Vela provides a low-level external API to enable Ethos-U code generation from other tools.

The external APIs facilitate other tools that require backend compiler functionality. From herein this functionality is referred to as "the compiler". The compiler takes as input a network model, and uses the APIs to convert the model to instructions that can be run on an Ethos-U NPU.

This document contains an overview of the available APIs and the steps that are needed to use them.

Overview

All data types and functions to facilitate code generation are located in module ethosu.vela.api. All API function prototypes are fully documented in the module using docstrings.

Data types

Class NpuOperation is the base class for all operations. It contains a low level abstraction of an operation that can be run on an Ethos-U NPU. It has the following sub-classes:

  • NpuDmaOperation, to perform memory to memory DMA operations, e.g. for moving a chunk of memory from DRAM to SRAM
  • NpuConv2DOperation, for convolution operations like 2-D convolutions, transpose convolutions, and also for fully connected operations
  • NpuConvDepthWiseOperation, for depthwise convolutions
  • NpuPoolingOperation, for max pooling/average pooling operations
  • NpuElementWiseOperation, for unary and binary elementwise operations like add, subtract, abs, etc.

Class NpuActivation is used to represent activation functions which are fused with the NPU operation, for instance relu or sigmoid.

It is up to the compiler to convert operations of the input model to a list of these basic NPU operations. Note that the compiler is responsible for all address planning, i.e. it needs to supply addresses of all input and output tensors, weights, and biases.

Finding block configs

For all NPU operations, a block config must be set, which is the unit of work in which the NPU generates the output. There are restrictions to the size of block configs. Function npu_find_block_configs can be used to find valid block configs for an operation.

Encoding of weights and biases

All weights that are used in the NPU operations must be encoded using function npu_encode_weights, and all biases using function npu_encode_bias.

Generating a register command stream

The instructions that are executed by Ethos-U NPUs are called register commands. When the compiler has compressed all weights and biases, converted all network operations to NPU operations, and allocated all addresses, the register command stream can be generated using function register_command_stream_generator. This returns a list of 32-bit integers.

In addition to transforming NPU operations to register commands, Vela also:

  • selects a suitable block configuration for each instruction (optional)
  • adds kernel/DMA wait commands if necessary
  • selects the most efficient "block dependency" that controls the NPU pipeline.
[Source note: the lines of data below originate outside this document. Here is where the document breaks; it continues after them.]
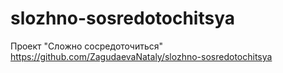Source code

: # slozhno-sosredotochitsya
Проект "Сложно сосредоточиться"
https://github.com/ZagudaevaNataly/slozhno-sosredotochitsya
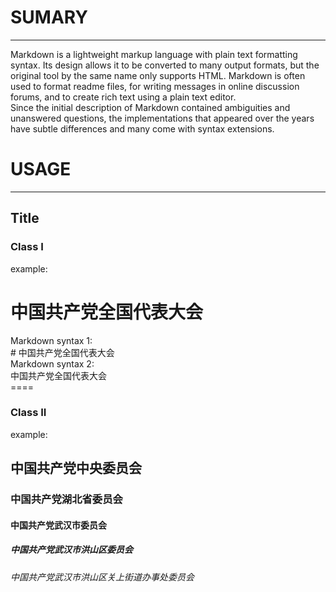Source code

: # SUMARY
---
Markdown is a lightweight markup language with plain text formatting syntax. Its design allows it to be converted to many output formats, but the original tool by the same name only supports HTML. Markdown is often used to format readme files, for writing messages in online discussion forums, and to create rich text using a plain text editor.  
Since the initial description of Markdown contained ambiguities and unanswered questions, the implementations that appeared over the years have subtle differences and many come with syntax extensions.
# USAGE
---
## Title
### Class I
example:  
# 中国共产党全国代表大会
Markdown syntax 1:  
\# 中国共产党全国代表大会  
Markdown syntax 2:  
中国共产党全国代表大会  
\====  
### Class II
example: 
## 中国共产党中央委员会
### 中国共产党湖北省委员会
#### 中国共产党武汉市委员会
##### 中国共产党武汉市洪山区委员会
###### 中国共产党武汉市洪山区关上街道办事处委员会
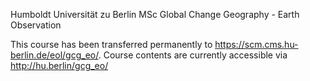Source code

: Humboldt Universität zu Berlin
MSc Global Change Geography - Earth Observation

This course has been transferred permanently to https://scm.cms.hu-berlin.de/eol/gcg_eo/.
Course contents are currently accessible via http://hu.berlin/gcg_eo/ 
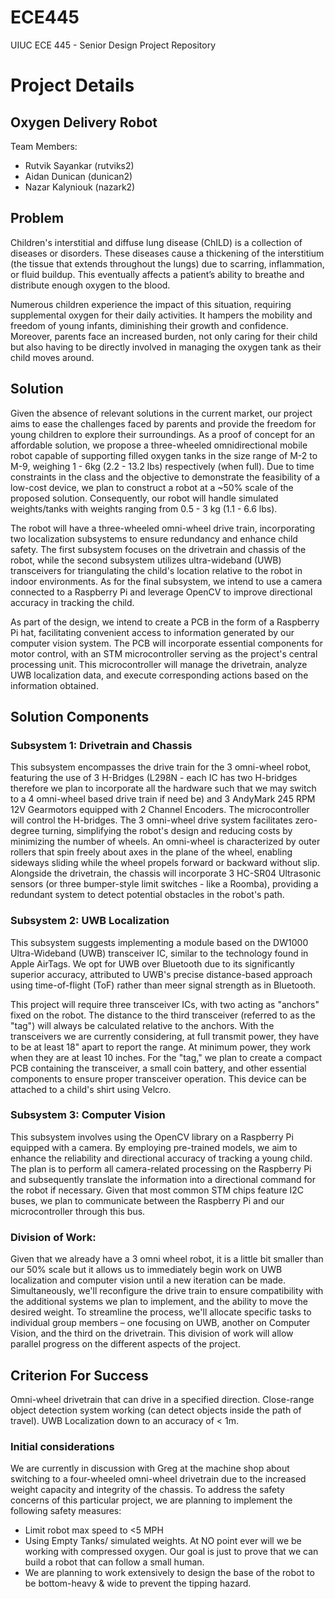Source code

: # ECE445
UIUC ECE 445 - Senior Design Project Repository

# Project Details
## Oxygen Delivery Robot

Team Members:
- Rutvik Sayankar (rutviks2)
- Aidan Dunican (dunican2)
- Nazar Kalyniouk (nazark2)

## Problem

Children's interstitial and diffuse lung disease (ChILD) is a collection of diseases or disorders. These diseases cause a thickening of the interstitium (the tissue that extends throughout the lungs) due to scarring, inflammation, or fluid buildup. This eventually affects a patient’s ability to breathe and distribute enough oxygen to the blood.

Numerous children experience the impact of this situation, requiring supplemental oxygen for their daily activities. It hampers the mobility and freedom of young infants, diminishing their growth and confidence. Moreover, parents face an increased burden, not only caring for their child but also having to be directly involved in managing the oxygen tank as their child moves around.


## Solution

Given the absence of relevant solutions in the current market, our project aims to ease the challenges faced by parents and provide the freedom for young children to explore their surroundings. As a proof of concept for an affordable solution, we propose a three-wheeled omnidirectional mobile robot capable of supporting filled oxygen tanks in the size range of M-2 to M-9, weighing 1 - 6kg (2.2 - 13.2 lbs) respectively (when full). Due to time constraints in the class and the objective to demonstrate the feasibility of a low-cost device, we plan to construct a robot at a ~50% scale of the proposed solution. Consequently, our robot will handle simulated weights/tanks with weights ranging from 0.5 - 3 kg (1.1 - 6.6 lbs).

The robot will have a three-wheeled omni-wheel drive train, incorporating two localization subsystems to ensure redundancy and enhance child safety. The first subsystem focuses on the drivetrain and chassis of the robot, while the second subsystem utilizes ultra-wideband (UWB) transceivers for triangulating the child's location relative to the robot in indoor environments. As for the final subsystem, we intend to use a camera connected to a Raspberry Pi and leverage OpenCV to improve directional accuracy in tracking the child.

As part of the design, we intend to create a PCB in the form of a Raspberry Pi hat, facilitating convenient access to information generated by our computer vision system. The PCB will incorporate essential components for motor control, with an STM microcontroller serving as the project's central processing unit. This microcontroller will manage the drivetrain, analyze UWB localization data, and execute corresponding actions based on the information obtained.

## Solution Components

### Subsystem 1: Drivetrain and Chassis

This subsystem encompasses the drive train for the 3 omni-wheel robot, featuring the use of 3 H-Bridges (L298N - each IC has two H-bridges therefore we plan to incorporate all the hardware such that we may switch to a 4 omni-wheel based drive train if need be) and 3 AndyMark 245 RPM 12V Gearmotors equipped with 2 Channel Encoders. The microcontroller will control the H-bridges. The 3 omni-wheel drive system facilitates zero-degree turning, simplifying the robot's design and reducing costs by minimizing the number of wheels. An omni-wheel is characterized by outer rollers that spin freely about axes in the plane of the wheel, enabling sideways sliding while the wheel propels forward or backward without slip. Alongside the drivetrain, the chassis will incorporate 3 HC-SR04 Ultrasonic sensors (or three bumper-style limit switches - like a Roomba), providing a redundant system to detect potential obstacles in the robot's path.

### Subsystem 2: UWB Localization
This subsystem suggests implementing a module based on the DW1000 Ultra-Wideband (UWB) transceiver IC, similar to the technology found in Apple AirTags. We opt for UWB over Bluetooth due to its significantly superior accuracy, attributed to UWB's precise distance-based approach using time-of-flight (ToF) rather than meer signal strength as in Bluetooth.

This project will require three transceiver ICs, with two acting as "anchors" fixed on the robot. The distance to the third transceiver (referred to as the "tag") will always be calculated relative to the anchors. With the transceivers we are currently considering, at full transmit power, they have to be at least 18" apart to report the range. At minimum power, they work when they are at least 10 inches. For the "tag," we plan to create a compact PCB containing the transceiver, a small coin battery, and other essential components to ensure proper transceiver operation. This device can be attached to a child's shirt using Velcro.

### Subsystem 3: Computer Vision
This subsystem involves using the OpenCV library on a Raspberry Pi equipped with a camera. By employing pre-trained models, we aim to enhance the reliability and directional accuracy of tracking a young child. The plan is to perform all camera-related processing on the Raspberry Pi and subsequently translate the information into a directional command for the robot if necessary. Given that most common STM chips feature I2C buses, we plan to communicate between the Raspberry Pi and our microcontroller through this bus.

### Division of Work:
Given that we already have a 3 omni wheel robot, it is a little bit smaller than our 50% scale but it allows us to immediately begin work on UWB localization and computer vision until a new iteration can be made. Simultaneously, we'll reconfigure the drive train to ensure compatibility with the additional systems we plan to implement, and the ability to move the desired weight. To streamline the process, we'll allocate specific tasks to individual group members – one focusing on UWB, another on Computer Vision, and the third on the drivetrain. This division of work will allow parallel progress on the different aspects of the project.

## Criterion For Success

Omni-wheel drivetrain that can drive in a specified direction.
Close-range object detection system working (can detect objects inside the path of travel).
UWB Localization down to an accuracy of < 1m. 

### Initial considerations

We are currently in discussion with Greg at the machine shop about switching to a four-wheeled omni-wheel drivetrain due to the increased weight capacity and integrity of the chassis. To address the safety concerns of this particular project, we are planning to implement the following safety measures:
- Limit robot max speed to <5 MPH
- Using Empty Tanks/ simulated weights. At NO point ever will we be working with compressed oxygen. Our goal is just to prove that we can build a robot that can follow a small human.
- We are planning to work extensively to design the base of the robot to be bottom-heavy & wide to prevent the tipping hazard.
Creating a Driver Payload for the Ethos-U driver

If an Ethos-U driver is used to trigger the execution of the register command stream, a Driver Payload byte-array must be provided to the driver that contains:

  • a header with driver actions
  • the register command stream

This byte array can be generated using function npu_create_driver_payload.

API version

Function npu_get_api_version returns the version of the Vela External APIs, which is maintained separately from Vela's overall version.

Unit tests

For examples of how to use these APIs, please see the unit tests that are bundled with Vela's source code, in module ethosu.vela.test.extapi.